光 仁

光 仁

 光仁即位

 古代史ファンを自称する人ならば、天武系天皇の時代は称徳で終わり、光仁から天智系天皇が復活したとされていることはご存知だろう。私もそれは疑う余地のない事実だと思っていた。桓武(光仁の子)があれだけの規模の平城京をあっさりと捨てて平安京に遷都したのも、天武系勢力から離れたかったのだろうと。
 ただ、桓武という諡号に天武系を連想させる「武」が付いていることだけがひっかかっていた。

 770年 称徳天皇が崩御。
 藤原百川、永手、良継らが白壁王即位の宣命を作成し、白壁王は62歳にして光仁天皇となる。
 皇后は聖武の娘で、761年に白壁王との間に他戸(おさべ)王を産んだ井上内親王
 771年1月 他戸王立太子。

 しかし、これは金良相山部王、当時35歳)にとっては納得のいかない話だった。
 彼は光仁の長子(737年生まれ。母は武寧王の子孫・高野新笠)であり、光仁即位を軍事的に支えたのも彼だったからである。

 2人のシキ皇子

 光仁の父・志貴皇子について詳しく調べてみよう。
 『続日本紀』には「芝基」「志紀」の表記もあるが、ほぼ「志貴」となっている。
 『万葉集』では「志貴」に統一。
 ところが『日本書紀』のみ、天智の第七皇子として「芝基(施基)」、天武の子(忍壁皇子の弟)として「磯城」という2人のシキ皇子が登場する。

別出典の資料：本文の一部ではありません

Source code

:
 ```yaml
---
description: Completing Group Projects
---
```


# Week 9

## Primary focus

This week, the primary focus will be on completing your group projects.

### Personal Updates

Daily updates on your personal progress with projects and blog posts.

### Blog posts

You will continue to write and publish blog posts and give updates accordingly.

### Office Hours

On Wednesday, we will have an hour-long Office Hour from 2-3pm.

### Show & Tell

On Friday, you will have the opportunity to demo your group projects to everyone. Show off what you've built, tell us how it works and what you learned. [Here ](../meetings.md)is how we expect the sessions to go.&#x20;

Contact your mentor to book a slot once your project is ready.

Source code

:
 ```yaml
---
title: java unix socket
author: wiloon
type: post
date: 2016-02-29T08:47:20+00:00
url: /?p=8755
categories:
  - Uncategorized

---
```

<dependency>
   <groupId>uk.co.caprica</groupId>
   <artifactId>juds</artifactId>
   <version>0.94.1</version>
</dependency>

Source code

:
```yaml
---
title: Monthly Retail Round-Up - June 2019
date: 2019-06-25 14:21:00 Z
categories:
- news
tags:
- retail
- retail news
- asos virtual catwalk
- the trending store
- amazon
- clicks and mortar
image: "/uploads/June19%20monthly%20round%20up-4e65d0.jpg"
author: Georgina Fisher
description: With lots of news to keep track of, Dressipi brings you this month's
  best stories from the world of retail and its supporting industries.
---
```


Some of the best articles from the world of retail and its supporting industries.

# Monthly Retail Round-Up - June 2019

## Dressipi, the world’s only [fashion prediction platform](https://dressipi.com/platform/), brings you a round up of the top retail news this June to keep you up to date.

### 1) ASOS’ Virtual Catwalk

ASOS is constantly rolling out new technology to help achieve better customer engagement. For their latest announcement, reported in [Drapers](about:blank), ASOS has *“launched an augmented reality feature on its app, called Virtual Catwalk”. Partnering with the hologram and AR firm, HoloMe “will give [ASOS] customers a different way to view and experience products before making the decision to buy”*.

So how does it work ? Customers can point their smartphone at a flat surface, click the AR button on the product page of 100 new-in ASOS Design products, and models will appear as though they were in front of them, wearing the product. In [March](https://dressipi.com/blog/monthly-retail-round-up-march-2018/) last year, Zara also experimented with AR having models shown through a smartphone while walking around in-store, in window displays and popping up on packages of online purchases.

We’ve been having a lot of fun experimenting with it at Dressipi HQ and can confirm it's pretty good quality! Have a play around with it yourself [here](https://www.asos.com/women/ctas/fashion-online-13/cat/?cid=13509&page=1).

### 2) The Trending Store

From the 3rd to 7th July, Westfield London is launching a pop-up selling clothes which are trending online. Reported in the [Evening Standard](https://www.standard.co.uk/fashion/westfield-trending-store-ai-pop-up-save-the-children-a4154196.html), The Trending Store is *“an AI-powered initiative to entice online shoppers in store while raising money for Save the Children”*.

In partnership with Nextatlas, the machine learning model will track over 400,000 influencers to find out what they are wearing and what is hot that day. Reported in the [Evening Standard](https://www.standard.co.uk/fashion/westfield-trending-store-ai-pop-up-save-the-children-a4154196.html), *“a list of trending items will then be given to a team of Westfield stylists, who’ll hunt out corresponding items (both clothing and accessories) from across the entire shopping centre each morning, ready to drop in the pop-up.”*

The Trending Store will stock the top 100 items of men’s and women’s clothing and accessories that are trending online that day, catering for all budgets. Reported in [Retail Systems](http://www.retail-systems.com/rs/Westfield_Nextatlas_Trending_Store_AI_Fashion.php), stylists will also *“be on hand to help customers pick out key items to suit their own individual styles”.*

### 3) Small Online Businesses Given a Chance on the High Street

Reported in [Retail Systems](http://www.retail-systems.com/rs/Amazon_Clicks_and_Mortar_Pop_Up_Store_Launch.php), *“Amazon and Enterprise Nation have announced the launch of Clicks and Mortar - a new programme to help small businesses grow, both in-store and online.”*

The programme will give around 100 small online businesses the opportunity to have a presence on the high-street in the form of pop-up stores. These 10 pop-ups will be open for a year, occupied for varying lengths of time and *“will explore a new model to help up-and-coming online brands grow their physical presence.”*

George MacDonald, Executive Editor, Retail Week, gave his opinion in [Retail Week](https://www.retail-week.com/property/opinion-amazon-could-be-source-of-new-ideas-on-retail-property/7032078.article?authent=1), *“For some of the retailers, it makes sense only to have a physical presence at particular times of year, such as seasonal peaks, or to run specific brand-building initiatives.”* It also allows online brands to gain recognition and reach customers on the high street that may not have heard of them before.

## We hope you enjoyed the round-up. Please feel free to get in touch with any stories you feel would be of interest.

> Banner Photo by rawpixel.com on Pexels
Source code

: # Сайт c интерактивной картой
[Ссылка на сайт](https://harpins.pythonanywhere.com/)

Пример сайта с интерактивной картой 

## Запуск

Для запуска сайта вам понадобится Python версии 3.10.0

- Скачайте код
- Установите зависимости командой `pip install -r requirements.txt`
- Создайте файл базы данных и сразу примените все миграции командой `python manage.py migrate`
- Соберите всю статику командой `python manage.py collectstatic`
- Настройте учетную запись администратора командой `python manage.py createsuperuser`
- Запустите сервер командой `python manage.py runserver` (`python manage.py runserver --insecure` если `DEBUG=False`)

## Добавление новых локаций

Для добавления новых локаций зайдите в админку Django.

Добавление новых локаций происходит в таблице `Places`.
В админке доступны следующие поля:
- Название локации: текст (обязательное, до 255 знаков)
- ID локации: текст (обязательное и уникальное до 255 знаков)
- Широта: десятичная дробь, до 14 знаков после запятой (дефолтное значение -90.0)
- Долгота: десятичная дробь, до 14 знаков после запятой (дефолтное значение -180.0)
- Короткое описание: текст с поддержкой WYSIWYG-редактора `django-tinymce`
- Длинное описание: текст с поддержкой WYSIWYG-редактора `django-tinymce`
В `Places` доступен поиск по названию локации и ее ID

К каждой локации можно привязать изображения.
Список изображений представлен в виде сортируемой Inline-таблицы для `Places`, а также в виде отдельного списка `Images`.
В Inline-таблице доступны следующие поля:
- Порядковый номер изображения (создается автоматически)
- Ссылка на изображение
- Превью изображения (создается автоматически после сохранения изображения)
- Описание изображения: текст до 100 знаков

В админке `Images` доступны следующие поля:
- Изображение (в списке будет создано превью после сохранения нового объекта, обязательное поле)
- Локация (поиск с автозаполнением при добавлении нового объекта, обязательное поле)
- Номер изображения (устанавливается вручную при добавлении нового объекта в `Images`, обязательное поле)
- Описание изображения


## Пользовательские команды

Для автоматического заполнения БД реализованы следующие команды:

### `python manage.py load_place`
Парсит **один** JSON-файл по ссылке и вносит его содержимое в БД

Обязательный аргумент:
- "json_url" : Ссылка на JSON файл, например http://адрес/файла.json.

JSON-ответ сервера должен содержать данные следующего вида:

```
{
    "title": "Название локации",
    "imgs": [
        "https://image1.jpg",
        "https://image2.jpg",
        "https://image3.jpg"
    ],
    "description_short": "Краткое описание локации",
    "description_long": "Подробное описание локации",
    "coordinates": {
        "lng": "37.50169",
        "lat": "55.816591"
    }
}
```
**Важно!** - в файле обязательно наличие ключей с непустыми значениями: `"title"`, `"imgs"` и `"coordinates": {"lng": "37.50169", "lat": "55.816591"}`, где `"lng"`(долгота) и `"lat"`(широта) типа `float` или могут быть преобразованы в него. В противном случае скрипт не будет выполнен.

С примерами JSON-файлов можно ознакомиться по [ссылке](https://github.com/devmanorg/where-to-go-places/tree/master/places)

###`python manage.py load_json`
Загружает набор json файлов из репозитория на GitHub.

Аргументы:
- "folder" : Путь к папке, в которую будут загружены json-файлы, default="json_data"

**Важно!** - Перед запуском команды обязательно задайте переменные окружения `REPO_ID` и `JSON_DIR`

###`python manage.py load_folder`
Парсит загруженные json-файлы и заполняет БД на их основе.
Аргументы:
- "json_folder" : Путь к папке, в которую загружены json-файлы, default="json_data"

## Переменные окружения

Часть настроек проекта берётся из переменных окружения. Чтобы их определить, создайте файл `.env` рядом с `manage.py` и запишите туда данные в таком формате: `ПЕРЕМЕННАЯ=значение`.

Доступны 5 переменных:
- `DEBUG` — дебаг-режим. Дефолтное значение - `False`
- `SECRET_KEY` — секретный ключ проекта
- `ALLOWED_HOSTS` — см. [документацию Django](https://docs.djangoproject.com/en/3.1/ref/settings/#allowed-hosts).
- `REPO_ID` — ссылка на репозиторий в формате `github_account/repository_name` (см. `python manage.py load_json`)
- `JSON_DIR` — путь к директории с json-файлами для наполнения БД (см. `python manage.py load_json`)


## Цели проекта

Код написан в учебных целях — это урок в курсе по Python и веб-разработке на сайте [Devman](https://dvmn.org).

 高市皇子が大津皇子(当時は天皇)から政権を奪取し、朱鳥(あかみとり)と改元した686年。
 『書紀』ではまだ生きていることになっている天武が、皇太子(草壁皇子)・大津皇子・高市皇子にそれぞれ食封400戸、川嶋皇子・忍壁皇子にそれぞれ100戸、芝基皇子・磯城皇子にそれぞれ200戸を加えられたとある。
 その後、磯城皇子(天武の子)に関する記述はなく、消息不明になってしまう。

 高市皇子(=持統天皇)の子で、天智の孫にあたる長屋親王は、天武の皇子たちを差し置いて元正を即位させ、これに反対した長皇子、穂積皇子、志貴皇子らは次々と謎の死を遂げた。物部麻呂の兵力によって屋敷を包囲され、暗殺されたと思われる。
 ここに含まれている志貴皇子は、もし天智の子なら高市(=持統)の異母弟で、長屋親王の叔父にあたり、こんな目にあうはずがない。何より、彼は天武系の文武天皇の時代に着々と出世を重ねたという事実がある。
 この志貴皇子は天武の子・磯城皇子だったと考えるのが自然だろう。
 むしろ、天智の第七皇子の芝基(施基)皇子こそ存在しなかったのではないか。

 「天武は天智の同母弟」としたときから正史は建前として天智系を正統としており、天武系はどこかで滅び、天智系が復活したことにしなければならなかった。
 『書紀』は「天智の子・芝基(施基)皇子」を捏造し、光仁の父に仕立てたのだ。
 そして『続日本紀』と『万葉集』は、光仁の本当の父である磯城皇子(天武の子)を抹殺し、志貴皇子(天智の子)と書き換えたのである。
 光仁に「武」を付けなかったのは内外に天智系の復活をアピールするためだったろうが、息子の桓武のときにはあっさりと「武」を復活させた。表向きは、これは「天武」の「武」ではなく、平安京の初代天皇という意味で「神武」にあやかった「武」ですよと。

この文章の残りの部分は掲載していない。